Which lines of the entries contain the string "error"? Copy each of them.

Dataset items:
= Beginning of Section =

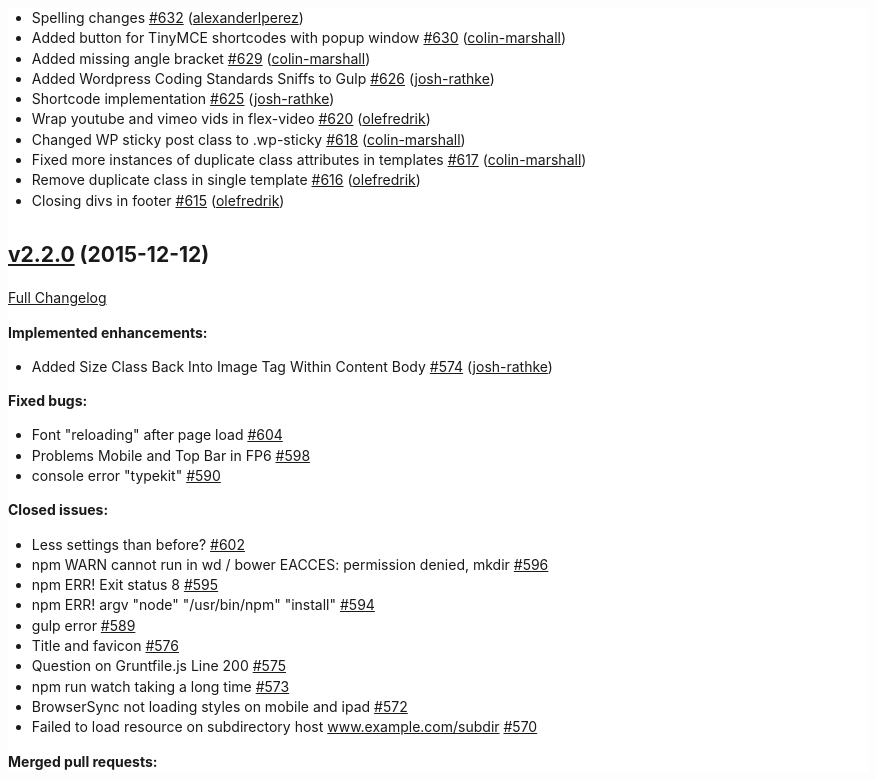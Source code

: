 - Spelling changes [\#632](https://github.com/olefredrik/bvportfolio/pull/632) ([alexanderlperez](https://github.com/alexanderlperez))
- Added button for TinyMCE shortcodes with popup window [\#630](https://github.com/olefredrik/bvportfolio/pull/630) ([colin-marshall](https://github.com/colin-marshall))
- Added missing angle bracket [\#629](https://github.com/olefredrik/bvportfolio/pull/629) ([colin-marshall](https://github.com/colin-marshall))
- Added Wordpress Coding Standards Sniffs to Gulp [\#626](https://github.com/olefredrik/bvportfolio/pull/626) ([josh-rathke](https://github.com/josh-rathke))
- Shortcode implementation [\#625](https://github.com/olefredrik/bvportfolio/pull/625) ([josh-rathke](https://github.com/josh-rathke))
- Wrap youtube and vimeo vids in flex-video [\#620](https://github.com/olefredrik/bvportfolio/pull/620) ([olefredrik](https://github.com/olefredrik))
- Changed WP sticky post class to .wp-sticky [\#618](https://github.com/olefredrik/bvportfolio/pull/618) ([colin-marshall](https://github.com/colin-marshall))
- Fixed more instances of duplicate class attributes in templates [\#617](https://github.com/olefredrik/bvportfolio/pull/617) ([colin-marshall](https://github.com/colin-marshall))
- Remove duplicate class in single template [\#616](https://github.com/olefredrik/bvportfolio/pull/616) ([olefredrik](https://github.com/olefredrik))
- Closing divs in footer [\#615](https://github.com/olefredrik/bvportfolio/pull/615) ([olefredrik](https://github.com/olefredrik))

## [v2.2.0](https://github.com/olefredrik/bvportfolio/tree/v2.2.0) (2015-12-12)
[Full Changelog](https://github.com/olefredrik/bvportfolio/compare/v2.1.0...v2.2.0)

**Implemented enhancements:**

- Added Size Class Back Into Image Tag Within Content Body [\#574](https://github.com/olefredrik/bvportfolio/pull/574) ([josh-rathke](https://github.com/josh-rathke))

**Fixed bugs:**

- Font "reloading" after page load [\#604](https://github.com/olefredrik/bvportfolio/issues/604)
- Problems Mobile and Top Bar in FP6 [\#598](https://github.com/olefredrik/bvportfolio/issues/598)
- console error "typekit" [\#590](https://github.com/olefredrik/bvportfolio/issues/590)

**Closed issues:**

- Less settings than before? [\#602](https://github.com/olefredrik/bvportfolio/issues/602)
- npm WARN cannot run in wd / bower EACCES: permission denied, mkdir [\#596](https://github.com/olefredrik/bvportfolio/issues/596)
- npm ERR! Exit status 8 [\#595](https://github.com/olefredrik/bvportfolio/issues/595)
- npm ERR! argv "node" "/usr/bin/npm" "install" [\#594](https://github.com/olefredrik/bvportfolio/issues/594)
- gulp error [\#589](https://github.com/olefredrik/bvportfolio/issues/589)
- Title and favicon [\#576](https://github.com/olefredrik/bvportfolio/issues/576)
- Question on Gruntfile.js Line 200 [\#575](https://github.com/olefredrik/bvportfolio/issues/575)
- npm run watch taking a long time [\#573](https://github.com/olefredrik/bvportfolio/issues/573)
- BrowserSync not loading styles on mobile and ipad [\#572](https://github.com/olefredrik/bvportfolio/issues/572)
- Failed to load resource on subdirectory host www.example.com/subdir [\#570](https://github.com/olefredrik/bvportfolio/issues/570)

**Merged pull requests:**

= End of Section =

● Exercise answer:
- console error "typekit" [\#590](https://github.com/olefredrik/bvportfolio/issues/590)
- gulp error [\#589](https://github.com/olefredrik/bvportfolio/issues/589)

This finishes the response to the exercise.